◆ The input:
○ ○ ○ ○

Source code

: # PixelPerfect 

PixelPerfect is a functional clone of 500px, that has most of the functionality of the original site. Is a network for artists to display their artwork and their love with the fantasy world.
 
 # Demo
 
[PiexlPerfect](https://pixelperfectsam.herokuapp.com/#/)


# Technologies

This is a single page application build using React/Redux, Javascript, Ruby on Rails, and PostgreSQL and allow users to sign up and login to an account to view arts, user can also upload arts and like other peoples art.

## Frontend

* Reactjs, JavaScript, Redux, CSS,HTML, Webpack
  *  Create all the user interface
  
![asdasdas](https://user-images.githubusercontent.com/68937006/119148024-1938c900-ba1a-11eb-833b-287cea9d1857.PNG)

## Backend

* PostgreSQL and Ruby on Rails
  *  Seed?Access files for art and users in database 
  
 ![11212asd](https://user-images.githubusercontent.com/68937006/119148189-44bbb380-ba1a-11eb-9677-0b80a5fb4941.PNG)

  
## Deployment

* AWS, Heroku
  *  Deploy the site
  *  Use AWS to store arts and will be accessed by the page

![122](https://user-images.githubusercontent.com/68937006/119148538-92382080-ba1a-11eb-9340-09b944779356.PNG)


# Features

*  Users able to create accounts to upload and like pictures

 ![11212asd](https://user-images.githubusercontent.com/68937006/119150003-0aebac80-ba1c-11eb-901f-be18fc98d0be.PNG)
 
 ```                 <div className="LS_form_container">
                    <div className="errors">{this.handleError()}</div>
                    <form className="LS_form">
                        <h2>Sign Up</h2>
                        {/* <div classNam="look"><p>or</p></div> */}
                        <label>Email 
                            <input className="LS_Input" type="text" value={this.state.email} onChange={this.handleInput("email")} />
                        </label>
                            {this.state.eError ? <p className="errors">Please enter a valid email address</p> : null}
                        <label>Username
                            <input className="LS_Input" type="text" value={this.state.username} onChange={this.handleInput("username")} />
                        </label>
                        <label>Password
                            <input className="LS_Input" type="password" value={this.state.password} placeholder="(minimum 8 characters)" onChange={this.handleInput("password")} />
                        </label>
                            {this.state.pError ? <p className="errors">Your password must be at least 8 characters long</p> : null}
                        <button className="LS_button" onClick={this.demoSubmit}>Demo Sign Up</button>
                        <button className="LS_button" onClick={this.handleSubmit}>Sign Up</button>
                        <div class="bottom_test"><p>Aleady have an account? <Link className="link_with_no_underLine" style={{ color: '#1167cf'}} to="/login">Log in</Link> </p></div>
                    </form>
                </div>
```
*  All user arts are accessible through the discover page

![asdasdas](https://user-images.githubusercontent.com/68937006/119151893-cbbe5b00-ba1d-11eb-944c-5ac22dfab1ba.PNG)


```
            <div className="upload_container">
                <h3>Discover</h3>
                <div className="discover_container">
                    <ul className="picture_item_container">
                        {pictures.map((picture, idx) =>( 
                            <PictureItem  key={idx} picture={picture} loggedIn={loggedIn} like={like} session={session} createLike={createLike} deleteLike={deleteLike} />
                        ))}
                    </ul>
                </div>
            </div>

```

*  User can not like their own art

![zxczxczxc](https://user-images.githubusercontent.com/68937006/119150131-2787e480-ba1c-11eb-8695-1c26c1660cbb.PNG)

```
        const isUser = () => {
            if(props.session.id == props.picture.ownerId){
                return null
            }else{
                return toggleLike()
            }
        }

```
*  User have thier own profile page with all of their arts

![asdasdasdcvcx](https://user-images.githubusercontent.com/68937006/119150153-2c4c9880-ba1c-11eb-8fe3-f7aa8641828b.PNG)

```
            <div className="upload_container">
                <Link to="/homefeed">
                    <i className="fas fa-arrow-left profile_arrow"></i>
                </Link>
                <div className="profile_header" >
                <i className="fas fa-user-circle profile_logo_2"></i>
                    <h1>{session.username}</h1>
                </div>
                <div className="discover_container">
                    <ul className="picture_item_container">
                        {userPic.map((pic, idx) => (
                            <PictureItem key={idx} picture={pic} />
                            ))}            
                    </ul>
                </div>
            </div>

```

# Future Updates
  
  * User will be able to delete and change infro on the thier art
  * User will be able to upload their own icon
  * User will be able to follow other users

○ ○ ○ ○

◆ Prompt: All of the records must be repeated exactly.

◆ Answer space:
Source code

: # PixelPerfect 

PixelPerfect is a functional clone of 500px, that has most of the functionality of the original site. Is a network for artists to display their artwork and their love with the fantasy world.
 
 # Demo
 
[PiexlPerfect](https://pixelperfectsam.herokuapp.com/#/)


# Technologies

This is a single page application build using React/Redux, Javascript, Ruby on Rails, and PostgreSQL and allow users to sign up and login to an account to view arts, user can also upload arts and like other peoples art.

## Frontend

* Reactjs, JavaScript, Redux, CSS,HTML, Webpack
  *  Create all the user interface
  
![asdasdas](https://user-images.githubusercontent.com/68937006/119148024-1938c900-ba1a-11eb-833b-287cea9d1857.PNG)

## Backend

* PostgreSQL and Ruby on Rails
  *  Seed?Access files for art and users in database 
  
 ![11212asd](https://user-images.githubusercontent.com/68937006/119148189-44bbb380-ba1a-11eb-9677-0b80a5fb4941.PNG)

  
## Deployment

* AWS, Heroku
  *  Deploy the site
  *  Use AWS to store arts and will be accessed by the page

![122](https://user-images.githubusercontent.com/68937006/119148538-92382080-ba1a-11eb-9340-09b944779356.PNG)


# Features

*  Users able to create accounts to upload and like pictures

 ![11212asd](https://user-images.githubusercontent.com/68937006/119150003-0aebac80-ba1c-11eb-901f-be18fc98d0be.PNG)
 
 ```                 <div className="LS_form_container">
                    <div className="errors">{this.handleError()}</div>
                    <form className="LS_form">
                        <h2>Sign Up</h2>
                        {/* <div classNam="look"><p>or</p></div> */}
                        <label>Email 
                            <input className="LS_Input" type="text" value={this.state.email} onChange={this.handleInput("email")} />
                        </label>
                            {this.state.eError ? <p className="errors">Please enter a valid email address</p> : null}
                        <label>Username
                            <input className="LS_Input" type="text" value={this.state.username} onChange={this.handleInput("username")} />
                        </label>
                        <label>Password
                            <input className="LS_Input" type="password" value={this.state.password} placeholder="(minimum 8 characters)" onChange={this.handleInput("password")} />
                        </label>
                            {this.state.pError ? <p className="errors">Your password must be at least 8 characters long</p> : null}
                        <button className="LS_button" onClick={this.demoSubmit}>Demo Sign Up</button>
                        <button className="LS_button" onClick={this.handleSubmit}>Sign Up</button>
                        <div class="bottom_test"><p>Aleady have an account? <Link className="link_with_no_underLine" style={{ color: '#1167cf'}} to="/login">Log in</Link> </p></div>
                    </form>
                </div>
```
*  All user arts are accessible through the discover page

![asdasdas](https://user-images.githubusercontent.com/68937006/119151893-cbbe5b00-ba1d-11eb-944c-5ac22dfab1ba.PNG)


```
            <div className="upload_container">
                <h3>Discover</h3>
                <div className="discover_container">
                    <ul className="picture_item_container">
                        {pictures.map((picture, idx) =>( 
                            <PictureItem  key={idx} picture={picture} loggedIn={loggedIn} like={like} session={session} createLike={createLike} deleteLike={deleteLike} />
                        ))}
                    </ul>
                </div>
            </div>

```

*  User can not like their own art

![zxczxczxc](https://user-images.githubusercontent.com/68937006/119150131-2787e480-ba1c-11eb-8695-1c26c1660cbb.PNG)

```
        const isUser = () => {
            if(props.session.id == props.picture.ownerId){
                return null
            }else{
                return toggleLike()
            }
        }

```
*  User have thier own profile page with all of their arts

![asdasdasdcvcx](https://user-images.githubusercontent.com/68937006/119150153-2c4c9880-ba1c-11eb-8fe3-f7aa8641828b.PNG)

```
            <div className="upload_container">
                <Link to="/homefeed">
                    <i className="fas fa-arrow-left profile_arrow"></i>
                </Link>
                <div className="profile_header" >
                <i className="fas fa-user-circle profile_logo_2"></i>
                    <h1>{session.username}</h1>
                </div>
                <div className="discover_container">
                    <ul className="picture_item_container">
                        {userPic.map((pic, idx) => (
                            <PictureItem key={idx} picture={pic} />
                            ))}            
                    </ul>
                </div>
            </div>

```

# Future Updates
  
  * User will be able to delete and change infro on the thier art
  * User will be able to upload their own icon
  * User will be able to follow other users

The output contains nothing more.